Por: Tom Burt, vicepresidente corporativo de seguridad y confianza del cliente.
Hoy, Microsoft y socios a través de 35 países dieron pasos legales y técnicos coordinados para interrumpir uno de los botnets más prolíficos del mundo, llamado Necurs, que ha infectado a más de nueve millones de computadoras a nivel mundial. Esta disrupción es el resultado de ocho años de rastreo y planeación y ayudará a garantizar que los criminales detrás de esta red ya no puedan utilizar elementos clave de su infraestructura para ejecutar ataques cibernéticos.
Un botnet es una red de computadoras que un criminal cibernético ha infectado con software malicioso, o malware. Una vez infectadas, los criminales pueden controlar esas computadoras de manera remota y utilizarlas para cometer crímenes.
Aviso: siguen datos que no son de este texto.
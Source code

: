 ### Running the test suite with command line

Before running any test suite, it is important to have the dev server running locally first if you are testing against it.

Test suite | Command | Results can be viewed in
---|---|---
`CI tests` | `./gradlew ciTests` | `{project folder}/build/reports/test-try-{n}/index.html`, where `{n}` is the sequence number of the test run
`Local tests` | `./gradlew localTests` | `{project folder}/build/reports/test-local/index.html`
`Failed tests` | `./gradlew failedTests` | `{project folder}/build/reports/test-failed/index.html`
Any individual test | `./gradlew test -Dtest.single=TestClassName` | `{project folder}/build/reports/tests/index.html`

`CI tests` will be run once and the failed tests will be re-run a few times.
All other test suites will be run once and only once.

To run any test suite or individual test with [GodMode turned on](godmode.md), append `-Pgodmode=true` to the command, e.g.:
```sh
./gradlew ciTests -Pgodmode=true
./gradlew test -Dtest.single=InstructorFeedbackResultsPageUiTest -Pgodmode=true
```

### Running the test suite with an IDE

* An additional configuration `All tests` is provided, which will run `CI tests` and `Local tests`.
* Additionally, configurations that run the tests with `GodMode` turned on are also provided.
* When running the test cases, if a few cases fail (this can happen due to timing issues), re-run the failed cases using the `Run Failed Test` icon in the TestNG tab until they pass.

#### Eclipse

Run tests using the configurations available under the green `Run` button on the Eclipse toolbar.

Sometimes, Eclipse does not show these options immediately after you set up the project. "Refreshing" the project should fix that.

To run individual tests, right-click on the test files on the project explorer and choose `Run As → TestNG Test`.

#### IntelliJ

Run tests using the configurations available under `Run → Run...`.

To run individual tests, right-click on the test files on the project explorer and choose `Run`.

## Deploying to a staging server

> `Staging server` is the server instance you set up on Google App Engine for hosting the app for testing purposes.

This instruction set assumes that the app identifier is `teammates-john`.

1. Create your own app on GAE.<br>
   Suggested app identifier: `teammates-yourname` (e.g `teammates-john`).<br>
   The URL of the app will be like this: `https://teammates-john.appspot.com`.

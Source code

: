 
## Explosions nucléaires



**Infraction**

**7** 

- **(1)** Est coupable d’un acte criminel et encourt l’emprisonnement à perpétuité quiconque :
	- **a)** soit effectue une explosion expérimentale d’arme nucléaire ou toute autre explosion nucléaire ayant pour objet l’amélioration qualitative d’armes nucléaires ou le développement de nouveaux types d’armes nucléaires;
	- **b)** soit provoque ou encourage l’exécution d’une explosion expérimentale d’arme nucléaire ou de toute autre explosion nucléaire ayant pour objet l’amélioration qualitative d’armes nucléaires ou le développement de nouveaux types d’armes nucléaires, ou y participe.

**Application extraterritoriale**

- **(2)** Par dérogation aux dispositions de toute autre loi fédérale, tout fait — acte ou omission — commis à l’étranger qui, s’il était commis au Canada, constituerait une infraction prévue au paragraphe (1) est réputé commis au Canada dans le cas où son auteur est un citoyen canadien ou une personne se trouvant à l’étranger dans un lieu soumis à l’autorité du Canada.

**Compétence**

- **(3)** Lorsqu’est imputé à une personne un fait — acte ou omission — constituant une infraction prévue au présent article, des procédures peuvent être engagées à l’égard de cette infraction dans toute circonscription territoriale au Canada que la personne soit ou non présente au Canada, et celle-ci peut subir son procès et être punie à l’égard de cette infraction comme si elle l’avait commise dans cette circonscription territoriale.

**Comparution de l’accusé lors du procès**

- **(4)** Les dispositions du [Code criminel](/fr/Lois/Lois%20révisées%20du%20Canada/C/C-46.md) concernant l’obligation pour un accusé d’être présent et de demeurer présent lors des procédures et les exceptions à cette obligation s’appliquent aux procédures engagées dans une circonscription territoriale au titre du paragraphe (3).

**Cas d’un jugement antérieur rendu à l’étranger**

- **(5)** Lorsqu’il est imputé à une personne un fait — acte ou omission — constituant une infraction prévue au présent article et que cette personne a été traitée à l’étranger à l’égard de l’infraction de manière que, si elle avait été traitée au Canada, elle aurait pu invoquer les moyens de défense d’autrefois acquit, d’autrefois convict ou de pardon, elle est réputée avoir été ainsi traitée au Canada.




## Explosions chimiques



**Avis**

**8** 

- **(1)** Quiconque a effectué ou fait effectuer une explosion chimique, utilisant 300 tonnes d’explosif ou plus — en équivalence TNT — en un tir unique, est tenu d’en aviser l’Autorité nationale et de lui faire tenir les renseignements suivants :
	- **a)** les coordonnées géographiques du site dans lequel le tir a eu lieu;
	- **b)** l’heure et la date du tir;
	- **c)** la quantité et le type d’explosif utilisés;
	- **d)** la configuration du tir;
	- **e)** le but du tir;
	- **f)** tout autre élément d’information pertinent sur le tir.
La Unidad de Crímenes Digitales (DCU, por sus siglas en inglés) de Microsoft, BitSigh y otros miembros de la comunidad de seguridad observaron por primera vez al botnet Necurs en 2012 y lo han visto distribuir varias formas de malware, incluido el troyano de banca GameOver Zeus.
El botnet Necurs es una de las redes más grandes en el ecosistema de amenazas de spam por email, con víctimas en casi cada país en el mundo. Por ejemplo, durante un periodo de 58 días de nuestra investigación, observamos que una computadora infectada con Necurs envió un total de 3.8 millones de emails spam a más de 40.6 millones de víctimas potenciales.
Se cree que Necurs es operado por criminales ubicados en Rusia y también ha sido utilizado para un amplio rango de crímenes que incluyen estafas de manipulación de acciones tipo pump-and-dump, spam con emails falsos de farmacéuticas y estafas del tipo “citas rusas”. También ha sido utilizado para atacar otras computadoras en internet, robar credenciales para cuentas en línea, y robar la información personal y datos confidenciales de las personas. Un dato interesante es que parece que los criminales detrás de Necurs venden o rentan el acceso a los dispositivos de cómputo infectados a otros criminales cibernéticos como parte de un servicio tipo botnet para renta. Necurs también es conocido por distribuir malware dirigido de manera financiera y ransomware, cripto minería, e incluso tiene una capacidad DDoS (negación distribuida de servicio) que aún no ha sido activada pero podría serlo en cualquier momento.
El jueves 5 de marzo de 2020, el Tribunal de Distrito para el Distrito Este de Nueva York emitió una orden que permitía a Microsoft tomar control de la infraestructura ubicada en Estados Unidos que Necurs utiliza para distribuir malware e infectar las computadoras de las víctimas. Con esta acción legal y a través de un esfuerzo colaborativo que involucra asociaciones públicas y privadas alrededor del mundo, Microsoft lidera las actividades que prevendrán a los criminales detrás de Necurs registrar nuevos dominios para ejecutar ataques en el futuro.
Esto se consiguió al analizar una técnica utilizada por Necurs de generar de manera sistemática nuevos dominios a través de un algoritmo. Luego pudimos predecir con precisión más de seis millones de dominios únicos que pudieron ser creados en los próximos 25 meses. Microsoft reportó estos dominios a sus respectivos registros en países alrededor del mundo para que los sitios web puedan ser bloqueados y así prevenidos de formar parte de la infraestructura de Necurs. Al tomar control de los sitios web existentes e inhibir la capacidad de registrar nuevos, hemos interrumpido al botnet de manera significativa.
Microsoft también ha dado el paso adicional de asociarse con Proveedores de Servicio de Internet (ISP, por sus siglas en inglés) y otros alrededor del mundo para deshacerse de las computadoras de malware de sus clientes asociadas con el botnet Necurs. El esfuerzo de remediación es de escala global e involucra colaboración con socios en la industria, gobiernos y fuerzas de la ley a través del Programa de Inteligencia contra Amenazas Cibernéticas (CTIP, por sus siglas en inglés) de Microsoft. A través del CTIP, Microsoft brinda a las fuerzas de la ley, Equipos de Respuesta a Emergencias Computacionales (CERT, por sus siglas en inglés) del gobierno, ISP y agencias de gobierno responsables de la aplicación de las leyes cibernéticas y la protección de infraestructura crítica, una mejor información sobre la infraestructura cibercriminal ubicada dentro de su jurisdicción, así como una visión de las computadoras comprometidas y las víctimas impactadas por tal infraestructura criminal.
Para esta disrupción, trabajamos con ISPs, registros de dominio, CERTs de gobierno y fuerzas de la ley en México, Colombia, Taiwán, India, Japón, Francia, España, Polonia y Rumania, entre otros. Cada uno de nosotros ha tenido un papel crítico en proteger a los clientes y mantener seguro al internet.
Para asegurarse que su computadora está libre de malware, visiten support.microsoft.com/botnets.